I'll be going back next year, too much fun not too and get to spend some time with family too


----------



## MattGTR750 (Apr 26, 2012)

Looks awesome!


----------



## barry P. (May 9, 2010)

Is it my imagination or is the quality of the video been reduced by YouTube? I watched it yesterday and it was really crisp and sharp but tonight the quality does not appear to be HD. Any ideas?


----------



## Anders_R35 (Jul 20, 2011)

Did you select 720p HD on the resolution option, mine defaults to 360p which looks crap?


----------



## OldDD (Nov 9, 2008)

Anders
Real sorry I missed the chance to say hello whilst you were here. I would have liked to have seen how your car goes across The Mountain v my standard 2011 car.
You also missed a great weekend the weekend of practice week.
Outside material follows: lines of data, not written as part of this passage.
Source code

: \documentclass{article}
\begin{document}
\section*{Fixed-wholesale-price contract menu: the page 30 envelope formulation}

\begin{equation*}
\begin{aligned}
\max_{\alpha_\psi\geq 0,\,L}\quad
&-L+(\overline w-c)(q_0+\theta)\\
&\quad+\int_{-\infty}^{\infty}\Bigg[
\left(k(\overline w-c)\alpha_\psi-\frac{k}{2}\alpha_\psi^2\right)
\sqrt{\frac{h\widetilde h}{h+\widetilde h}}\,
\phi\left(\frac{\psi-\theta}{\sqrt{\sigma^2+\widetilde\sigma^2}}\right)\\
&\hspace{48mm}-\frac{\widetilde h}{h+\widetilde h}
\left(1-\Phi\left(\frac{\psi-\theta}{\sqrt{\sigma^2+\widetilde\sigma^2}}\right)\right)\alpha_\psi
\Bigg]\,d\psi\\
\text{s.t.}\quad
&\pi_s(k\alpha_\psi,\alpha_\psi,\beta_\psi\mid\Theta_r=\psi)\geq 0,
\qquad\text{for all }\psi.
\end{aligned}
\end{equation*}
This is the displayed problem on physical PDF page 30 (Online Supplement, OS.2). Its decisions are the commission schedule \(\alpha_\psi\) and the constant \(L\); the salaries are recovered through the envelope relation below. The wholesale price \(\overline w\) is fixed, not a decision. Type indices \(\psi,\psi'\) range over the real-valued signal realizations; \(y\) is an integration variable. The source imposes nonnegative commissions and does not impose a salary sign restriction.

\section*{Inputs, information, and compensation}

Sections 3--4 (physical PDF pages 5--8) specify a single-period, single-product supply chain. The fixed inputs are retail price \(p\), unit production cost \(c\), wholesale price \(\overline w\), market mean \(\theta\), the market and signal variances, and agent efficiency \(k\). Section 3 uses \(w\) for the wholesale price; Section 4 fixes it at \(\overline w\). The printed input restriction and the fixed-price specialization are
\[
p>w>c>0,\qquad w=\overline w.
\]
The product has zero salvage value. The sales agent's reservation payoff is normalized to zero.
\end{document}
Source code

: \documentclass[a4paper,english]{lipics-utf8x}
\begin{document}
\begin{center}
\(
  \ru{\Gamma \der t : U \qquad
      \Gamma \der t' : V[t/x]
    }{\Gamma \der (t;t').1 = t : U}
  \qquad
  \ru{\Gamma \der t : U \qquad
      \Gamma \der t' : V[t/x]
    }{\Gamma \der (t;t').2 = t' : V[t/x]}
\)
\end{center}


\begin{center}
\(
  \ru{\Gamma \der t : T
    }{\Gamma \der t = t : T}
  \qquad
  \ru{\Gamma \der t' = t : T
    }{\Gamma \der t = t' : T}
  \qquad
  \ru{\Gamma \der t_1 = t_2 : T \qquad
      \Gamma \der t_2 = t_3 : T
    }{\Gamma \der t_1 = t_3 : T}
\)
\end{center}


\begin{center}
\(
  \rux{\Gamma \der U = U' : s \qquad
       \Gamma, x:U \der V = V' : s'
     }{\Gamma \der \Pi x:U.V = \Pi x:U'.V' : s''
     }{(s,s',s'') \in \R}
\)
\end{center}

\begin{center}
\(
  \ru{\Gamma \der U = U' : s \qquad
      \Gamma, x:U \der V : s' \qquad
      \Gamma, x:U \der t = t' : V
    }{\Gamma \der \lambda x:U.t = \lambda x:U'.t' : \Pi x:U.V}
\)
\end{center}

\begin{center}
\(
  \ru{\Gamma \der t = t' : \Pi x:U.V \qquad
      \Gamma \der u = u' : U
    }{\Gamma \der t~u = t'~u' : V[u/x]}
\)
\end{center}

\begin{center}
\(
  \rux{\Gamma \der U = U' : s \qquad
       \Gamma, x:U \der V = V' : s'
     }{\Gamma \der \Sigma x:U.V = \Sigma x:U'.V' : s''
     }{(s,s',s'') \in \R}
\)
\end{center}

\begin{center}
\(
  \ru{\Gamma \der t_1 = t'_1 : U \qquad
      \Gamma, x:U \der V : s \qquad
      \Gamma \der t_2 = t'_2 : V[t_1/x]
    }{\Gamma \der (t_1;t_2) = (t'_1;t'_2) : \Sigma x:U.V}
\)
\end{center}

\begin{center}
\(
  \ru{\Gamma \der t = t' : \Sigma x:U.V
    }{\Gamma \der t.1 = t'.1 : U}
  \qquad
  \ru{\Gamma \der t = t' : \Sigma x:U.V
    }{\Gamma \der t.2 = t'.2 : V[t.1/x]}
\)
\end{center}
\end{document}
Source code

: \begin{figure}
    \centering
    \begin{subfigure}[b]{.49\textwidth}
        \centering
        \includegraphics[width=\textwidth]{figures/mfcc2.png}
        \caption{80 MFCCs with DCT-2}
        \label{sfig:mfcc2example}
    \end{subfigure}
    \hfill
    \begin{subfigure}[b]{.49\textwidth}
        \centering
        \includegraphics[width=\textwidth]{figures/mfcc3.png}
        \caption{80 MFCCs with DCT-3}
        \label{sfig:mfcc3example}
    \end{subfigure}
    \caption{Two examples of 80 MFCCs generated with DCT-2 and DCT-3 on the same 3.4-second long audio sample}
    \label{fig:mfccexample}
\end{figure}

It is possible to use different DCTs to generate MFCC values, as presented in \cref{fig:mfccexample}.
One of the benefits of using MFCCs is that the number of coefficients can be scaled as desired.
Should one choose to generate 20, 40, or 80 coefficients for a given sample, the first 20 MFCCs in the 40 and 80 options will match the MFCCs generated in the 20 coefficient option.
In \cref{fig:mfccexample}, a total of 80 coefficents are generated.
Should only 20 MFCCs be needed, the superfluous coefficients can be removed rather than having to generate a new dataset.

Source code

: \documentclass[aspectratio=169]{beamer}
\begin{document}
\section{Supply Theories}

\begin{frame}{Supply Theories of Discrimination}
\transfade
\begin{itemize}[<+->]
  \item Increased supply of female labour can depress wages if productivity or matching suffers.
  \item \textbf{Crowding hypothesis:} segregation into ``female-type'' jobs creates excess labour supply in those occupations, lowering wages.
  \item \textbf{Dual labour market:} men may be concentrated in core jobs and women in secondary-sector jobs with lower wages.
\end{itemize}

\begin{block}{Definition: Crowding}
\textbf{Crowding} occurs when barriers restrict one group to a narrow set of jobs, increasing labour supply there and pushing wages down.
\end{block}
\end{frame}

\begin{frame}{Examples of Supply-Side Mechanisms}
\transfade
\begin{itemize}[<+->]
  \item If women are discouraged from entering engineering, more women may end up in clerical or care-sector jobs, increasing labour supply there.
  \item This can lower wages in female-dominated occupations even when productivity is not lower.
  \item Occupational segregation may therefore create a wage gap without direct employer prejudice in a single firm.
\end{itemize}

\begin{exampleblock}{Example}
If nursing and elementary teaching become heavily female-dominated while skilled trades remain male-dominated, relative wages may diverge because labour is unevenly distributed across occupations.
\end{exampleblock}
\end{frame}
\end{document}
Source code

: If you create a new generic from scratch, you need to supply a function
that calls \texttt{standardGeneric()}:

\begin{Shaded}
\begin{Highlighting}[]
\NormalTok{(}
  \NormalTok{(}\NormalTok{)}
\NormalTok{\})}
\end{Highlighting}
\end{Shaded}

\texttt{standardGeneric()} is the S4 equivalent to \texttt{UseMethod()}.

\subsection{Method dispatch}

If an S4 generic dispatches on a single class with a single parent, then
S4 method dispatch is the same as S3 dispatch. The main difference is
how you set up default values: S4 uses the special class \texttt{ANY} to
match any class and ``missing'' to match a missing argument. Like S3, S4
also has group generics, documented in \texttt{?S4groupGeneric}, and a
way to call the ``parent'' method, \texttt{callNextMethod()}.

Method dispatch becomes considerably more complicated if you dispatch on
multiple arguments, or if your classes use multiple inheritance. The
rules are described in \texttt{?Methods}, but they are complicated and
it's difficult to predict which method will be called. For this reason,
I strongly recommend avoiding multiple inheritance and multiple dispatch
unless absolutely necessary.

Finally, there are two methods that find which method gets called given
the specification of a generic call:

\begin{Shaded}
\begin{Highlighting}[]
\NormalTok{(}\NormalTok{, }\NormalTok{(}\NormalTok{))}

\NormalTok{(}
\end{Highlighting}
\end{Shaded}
I had the Stuttgart 9 forum over (12 guys with GT3RS's, Ferarris, Lambos, Audi V10 etc etc) & me!
A GTR event sounds like a good idea for 2013


----------



## OldDD (Nov 9, 2008)

There are some pictures of the cars here...
May over the mountain - FanTTtastic - Event Photography


----------



## Anders_R35 (Jul 20, 2011)

With a few more laps I think I could have held power on the mountain mile, I proably did less than 10 laps over the mountain between visiting family, accident closures, races and the weather!

Some good photos there, my parents offered to take some at the Gooseneck but I felt hard of making them hang about.

A forum organised TT 2013 would be great, but it will have to be organised sooner than later as tickets on the boat will be snapped up.


----------



## SPEED MERCHANT (Jun 5, 2006)

Superb videos which are now posted to the GTROC facebook page so many thanks for posting them. I love the TT and every year I'm personally glued to ITV4 for the coverage ... just hate that King of the Mountain song :chuckle:

One day I may get there too but maybe a club planned trip one year is the way to go as we've done it in the past but not during the TT!


----------



## OldDD (Nov 9, 2008)

The First weekend of Practice Week is always the quietest. We got tons of uninterrupted laps in and could have done loads more. It's been stop start ever since with a lot more incidents and of course poor weather this year. I've not done one lap on the bike yet


----------